Oregon’s Department of Justice consumer protection division launched an investigation into Providence in October. Washington’s Attorney General Bob Ferguson said his office is moving toward trial in a case alleging Providence used unfair and deceptive medical billing practices for low-income patients. Providence has denied those allegations.

“Serving those in need, regardless of ability to pay, is the very heart of who we are at Providence. We take this responsibility incredibly seriously,” a Providence spokesperson wrote by email.

On May 19, Salazar sat alone at the defense table in a Multnomah County courtroom for a hearing to challenge the garnishment. Unlike criminal court, low-income defendants sued in civil court don’t have the right to court-appointed counsel. He was on his own to navigate the legal system and face off against a lawyer representing Professional Credit Service.
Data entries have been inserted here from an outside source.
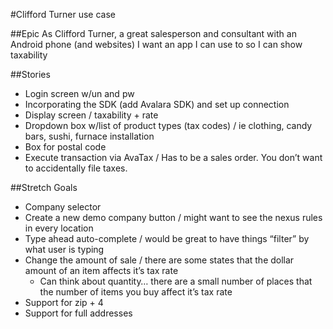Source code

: #Clifford Turner use case

##Epic
As Clifford Turner, a great salesperson and consultant with an Android phone (and websites)
I want an app I can use to
so I can show taxability

##Stories
- Login screen w/un and pw
- Incorporating the SDK (add Avalara SDK) and set up connection
- Display screen / taxability + rate
- Dropdown box w/list of product types (tax codes) / ie clothing, candy bars, sushi, furnace installation
- Box for postal code
- Execute transaction via AvaTax / Has to be a sales order. You don’t want to accidentally file taxes.

##Stretch Goals
- Company selector
- Create a new demo company button / might want to see the nexus rules in every location
- Type ahead auto-complete / would be great to have things “filter” by what user is typing
- Change the amount of sale / there are some states that the dollar amount of an item affects it’s tax rate
    - Can think about quantity… there are a small number of places that the number of items you buy affect it’s tax rate
- Support for zip + 4
- Support for full addresses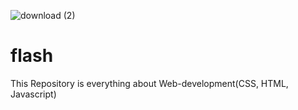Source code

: ![download (2)](https://github.com/user-attachments/assets/4b066510-5b87-4a5d-8ef9-9c9c72751424)


# flash

This Repository is everything about Web-development(CSS, HTML, Javascript)
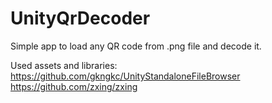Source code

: # UnityQrDecoder

Simple app to load any QR code from .png file and decode it.

Used assets and libraries:
https://github.com/gkngkc/UnityStandaloneFileBrowser
https://github.com/zxing/zxing
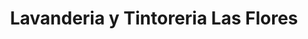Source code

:---
title: "Lavanderia y Tintoreria Las Flores"
url: /cusco/lavanderia-y-tintoreria-las-flores/
shop: lavandería
---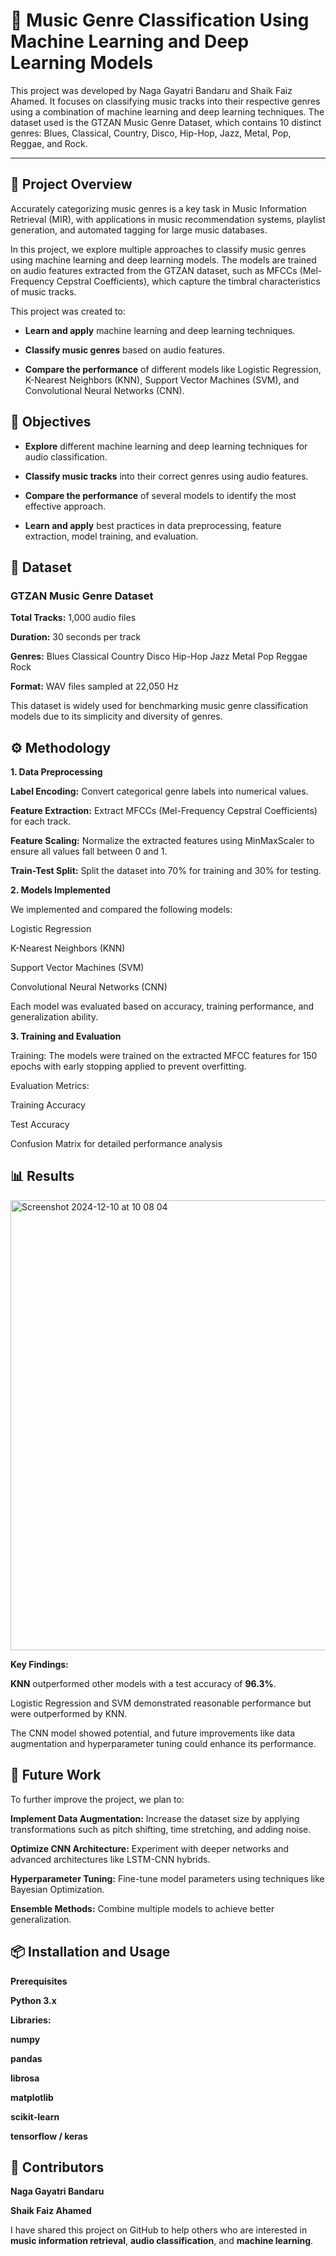 # 🎵 Music Genre Classification Using Machine Learning and Deep Learning Models

This project was developed by Naga Gayatri Bandaru and Shaik Faiz Ahamed. It focuses on classifying music tracks into their respective genres using a combination of machine learning and deep learning techniques. The dataset used is the GTZAN Music Genre Dataset, which contains 10 distinct genres: Blues, Classical, Country, Disco, Hip-Hop, Jazz, Metal, Pop, Reggae, and Rock.
 

---

## 📌 Project Overview

Accurately categorizing music genres is a key task in Music Information Retrieval (MIR), with applications in music recommendation systems, playlist generation, and automated tagging for large music databases.

In this project, we explore multiple approaches to classify music genres using machine learning and deep learning models. The models are trained on audio features extracted from the GTZAN dataset, such as MFCCs (Mel-Frequency Cepstral Coefficients), which capture the timbral characteristics of music tracks.

This project was created to:

- **Learn and apply** machine learning and deep learning techniques.
  
- **Classify music genres** based on audio features.

- **Compare the performance** of different models like Logistic Regression, K-Nearest Neighbors (KNN), Support Vector Machines (SVM), and Convolutional Neural Networks (CNN).

## 🎯 Objectives

- **Explore** different machine learning and deep learning techniques for audio classification.

- **Classify music tracks** into their correct genres using audio features.

- **Compare the performance** of several models to identify the most effective approach.

- **Learn and apply** best practices in data preprocessing, feature extraction, model training, and evaluation.

## 📂 Dataset

### GTZAN Music Genre Dataset

**Total Tracks:** 1,000 audio files

**Duration:** 30 seconds per track

**Genres:**
Blues
Classical
Country
Disco
Hip-Hop
Jazz
Metal
Pop
Reggae
Rock

**Format:** WAV files sampled at 22,050 Hz

This dataset is widely used for benchmarking music genre classification models due to its simplicity and diversity of genres.

## ⚙️ Methodology

**1. Data Preprocessing**

**Label Encoding:** Convert categorical genre labels into numerical values.

**Feature Extraction:** Extract MFCCs (Mel-Frequency Cepstral Coefficients) for each track.

**Feature Scaling:** Normalize the extracted features using MinMaxScaler to ensure all values fall between 0 and 1.

**Train-Test Split:** Split the dataset into 70% for training and 30% for testing.

**2. Models Implemented**

We implemented and compared the following models:

Logistic Regression

K-Nearest Neighbors (KNN)

Support Vector Machines (SVM)

Convolutional Neural Networks (CNN)

Each model was evaluated based on accuracy, training performance, and generalization ability.

**3. Training and Evaluation**

Training: The models were trained on the extracted MFCC features for 150 epochs with early stopping applied to prevent overfitting.

Evaluation Metrics:

Training Accuracy

Test Accuracy

Confusion Matrix for detailed performance analysis

## 📊 Results

<img width="720" alt="Screenshot 2024-12-10 at 10 08 04" src="https://github.com/user-attachments/assets/30bde52b-fbe8-4387-8b9c-7dbf42b1b17e">

**Key Findings:**

**KNN** outperformed other models with a test accuracy of **96.3%**.

Logistic Regression and SVM demonstrated reasonable performance but were outperformed by KNN.

The CNN model showed potential, and future improvements like data augmentation and hyperparameter tuning could enhance its performance.

## 🚀 Future Work

To further improve the project, we plan to:

**Implement Data Augmentation:** Increase the dataset size by applying transformations such as pitch shifting, time stretching, and adding noise.

**Optimize CNN Architecture:** Experiment with deeper networks and advanced architectures like LSTM-CNN hybrids.

**Hyperparameter Tuning:** Fine-tune model parameters using techniques like Bayesian Optimization.

**Ensemble Methods:** Combine multiple models to achieve better generalization.

## 📦 Installation and Usage

**Prerequisites**

**Python 3.x**

**Libraries:**

**numpy**

**pandas**

**librosa**

**matplotlib**

**scikit-learn**

**tensorflow / keras**

## 🤝 Contributors

**Naga Gayatri Bandaru**

**Shaik Faiz Ahamed**

I have shared this project on GitHub to help others who are interested in **music information retrieval**, **audio classification**, and **machine learning**.
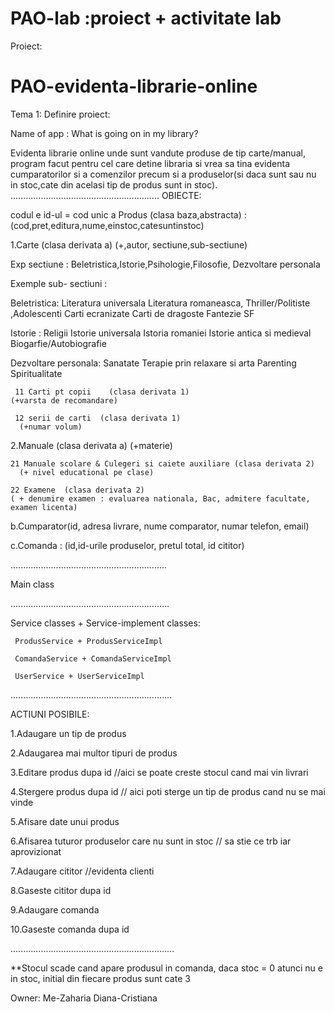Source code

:# PAO-lab :proiect + activitate lab

Proiect:
# PAO-evidenta-librarie-online


Tema 1:
Definire proiect:

Name of app : What is going on in my library?

Evidenta librarie online unde sunt vandute produse de tip carte/manual, program facut pentru cel care detine libraria si vrea sa tina evidenta cumparatorilor si a comenzilor precum si a produselor(si daca sunt sau nu in stoc,cate din acelasi tip de produs sunt in stoc). 
...........................................................
OBIECTE:

codul e id-ul = cod unic 
a Produs (clasa baza,abstracta) : (cod,pret,editura,nume,einstoc,catesuntinstoc)

 1.Carte (clasa derivata a)      (+,autor, sectiune,sub-sectiune)

  Exp sectiune : Beletristica,Istorie,Psihologie,Filosofie, Dezvoltare personala 
  

  Exemple sub- sectiuni : 
  
Beletristica: Literatura universala  Literatura romaneasca, Thriller/Politiste ,Adolescenti  Carti ecranizate Carti de dragoste  Fantezie  SF 

Istorie : Religii Istorie universala  Istoria romaniei Istorie antica si medieval Biogarfie/Autobiografie

Dezvoltare personala: Sanatate   Terapie prin relaxare si arta  Parenting  Spiritualitate 


     11 Carti pt copii    (clasa derivata 1)
    (+varsta de recomandare)

     12 serii de carti  (clasa derivata 1)
      (+numar volum)

 2.Manuale (clasa derivata a)       (+materie)

    21 Manuale scolare & Culegeri si caiete auxiliare (clasa derivata 2)    
      (+ nivel educational pe clase) 
  
    22 Examene  (clasa derivata 2)    
    ( + denumire examen : evaluarea nationala, Bac, admitere facultate, examen licenta)             

b.Cumparator(id, adresa livrare, nume comparator, numar telefon, email)

c.Comanda : (id,id-urile produselor, pretul total, id cititor)

..............................................................

 Main class

...............................................................

 Service classes + Service-implement classes:
 

     ProdusService + ProdusServiceImpl
 
     ComandaService + ComandaServiceImpl
 
     UserService + UserServiceImpl
     
     
................................................................

ACTIUNI POSIBILE:


 1.Adaugare un tip de produs

 2.Adaugarea mai multor tipuri de produs

 3.Editare produs dupa id //aici se poate creste stocul cand mai vin livrari

 4.Stergere produs dupa id // aici poti sterge un tip de produs cand nu se mai vinde

 5.Afisare date unui produs

 6.Afisarea tuturor produselor care nu sunt in stoc // sa stie ce trb iar aprovizionat

 7.Adaugare cititor  //evidenta clienti 

 8.Gaseste cititor dupa id

 9.Adaugare comanda

 10.Gaseste comanda dupa id

.................................................................

**Stocul scade cand apare produsul in comanda, daca stoc = 0 atunci nu e in stoc, initial din fiecare produs sunt cate 3


Owner: Me-Zaharia Diana-Cristiana 



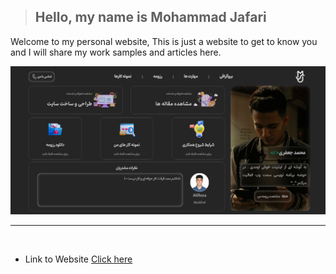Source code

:> ## Hello, my name is Mohammad Jafari 

Welcome to my personal website, This is just a website to get to know you and I will share my work samples and articles here.

![screan pix](static/home/Photos/ScreanShot.png)

---
<br>

- Link to Website [Click here](https://khodewmj.pythonanywhere.com/)
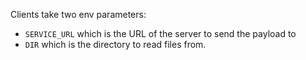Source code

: Clients take two env parameters:

* `SERVICE_URL` which is the URL of the server to send the payload to
* `DIR` which is the directory to read files from.

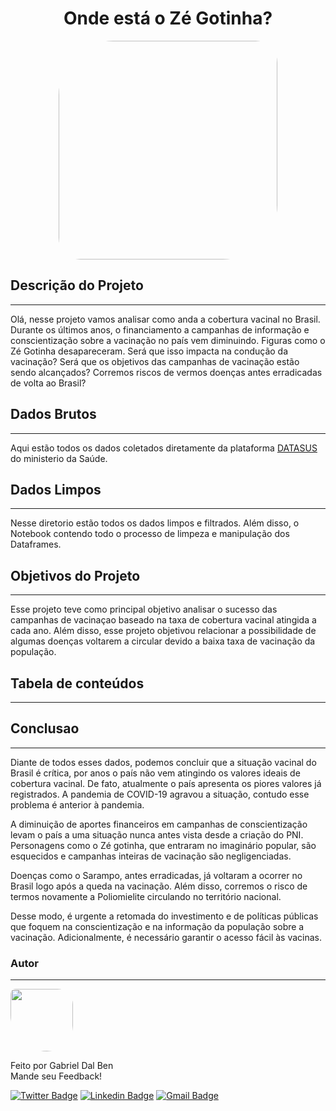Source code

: <h1 align="center">Onde está o Zé Gotinha?</h1>

<p align="center">
        <img " src="https://www.tenhomaisdiscosqueamigos.com/wp-content/uploads/2020/03/ze-gotinha-do-brega.jpg" width="350x;" style= "border-radius: 25% 10%" ; alt=""/>
 <br />


## Descrição do Projeto
---

<p>Olá, nesse projeto vamos analisar como anda a cobertura vacinal no Brasil. Durante os últimos anos, o financiamento a campanhas de informação e conscientização sobre a vacinação no país vem diminuindo. Figuras como o Zé Gotinha desapareceram. Será que isso impacta na condução da vacinação? Será que os objetivos das campanhas de vacinação estão sendo alcançados? Corremos riscos de vermos doenças antes erradicadas de volta ao Brasil?</p>


## Dados Brutos
---
Aqui estão todos os dados coletados diretamente da plataforma [DATASUS](http://tabnet.datasus.gov.br/cgi/menu_tabnet_php.htm#) do ministerio da Saúde.


## Dados Limpos
---
Nesse diretorio estão todos os dados limpos e filtrados. Além disso, o Notebook contendo todo o processo de limpeza e manipulação dos Dataframes.


## Objetivos do Projeto
---
Esse projeto teve como principal objetivo analisar o sucesso das campanhas de vacinaçao baseado na taxa de cobertura vacinal atingida a cada ano. Além disso, esse projeto objetivou relacionar a possibilidade de algumas doenças voltarem a circular devido a baixa taxa de vacinação da população.

## Tabela de conteúdos
---


## Conclusao
---


Diante de todos esses dados, podemos concluir que a situação vacinal do Brasil é crítica, por anos o país não vem atingindo os valores ideais de cobertura vacinal. De fato, atualmente o país apresenta os piores valores já registrados. A pandemia de COVID-19 agravou a situação, contudo esse problema é anterior à pandemia.

A diminuição de aportes financeiros em campanhas de conscientização levam o país a uma situação nunca antes vista desde a criação do PNI. Personagens como o Zé gotinha, que entraram no imaginário popular, são esquecidos e campanhas inteiras de vacinação são negligenciadas.

Doenças como o Sarampo, antes erradicadas, já voltaram a ocorrer no Brasil logo após a queda na vacinação. Além disso, corremos o risco de termos novamente a Poliomielite circulando no território nacional.

Desse modo, é urgente a retomada do investimento e de políticas públicas que foquem na conscientização e na informação da população sobre a vacinação. Adicionalmente, é necessário garantir o acesso fácil às vacinas.

### Autor
---

 <img style="border-radius:  10% 30% 50% 70%;" src="https://avatars3.githubusercontent.com/u/16099477?s=400&u=9c91a633df96d3a8907f7a12ba7e2dade0482c72&v=4" width="100px;" alt=""/>
 <br />
 
Feito por Gabriel Dal Ben
<br />
Mande seu Feedback!

[![Twitter Badge](https://img.shields.io/badge/-@gabriel_bd-1ca0f1?style=flat-square&labelColor=1ca0f1&logo=twitter&logoColor=white&link=https://twitter.com/gabriel_bd)](https://twitter.com/gabriel_bd) [![Linkedin Badge](https://img.shields.io/badge/-Gabriel-blue?style=flat-square&logo=Linkedin&logoColor=white&link=https://www.linkedin.com/in/gabrieldalben/)](www.linkedin.com/in/gabrieldalben/) 
[![Gmail Badge](https://img.shields.io/badge/-gbdalbem.26@gmail.com-c14438?style=flat-square&logo=Gmail&logoColor=white&link=mailto:gbdalbem.26@gmail.com)](mailto:gbdalbem.26@gmail.com)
After reviewing the case, Judge Amy Baggio found an error. There was no signature on a document filed February 3 extending the original judgement — set to expire after 10 years. The signature line was signed “**ERROR – LEGAL CLERK**”.

Judge Baggio told the debt collector’s lawyer Mark Maricle that the garnishment was invalid and Professional Credit Service had created “immediate and serious harm” by wrongly seizing Salazar’s bank account.

“It’s your paperwork that has caused this,” Judge Baggio told the debt collector’s lawyer.

The case would be dismissed. There would be no future garnishment. Judge Baggio ordered all of Salazar’s money be returned.

“This will happen immediately by order of the court,” said Baggio.

Salazar wiped away tears as the judge spoke. He’d gone nearly eight weeks without a paycheck, felt the stress of an unjust system, and had worried about how to pay for basic needs after his entire bank account had been wrongly garnished.

“For it to end like that — it didn’t seem real,” said Salazar.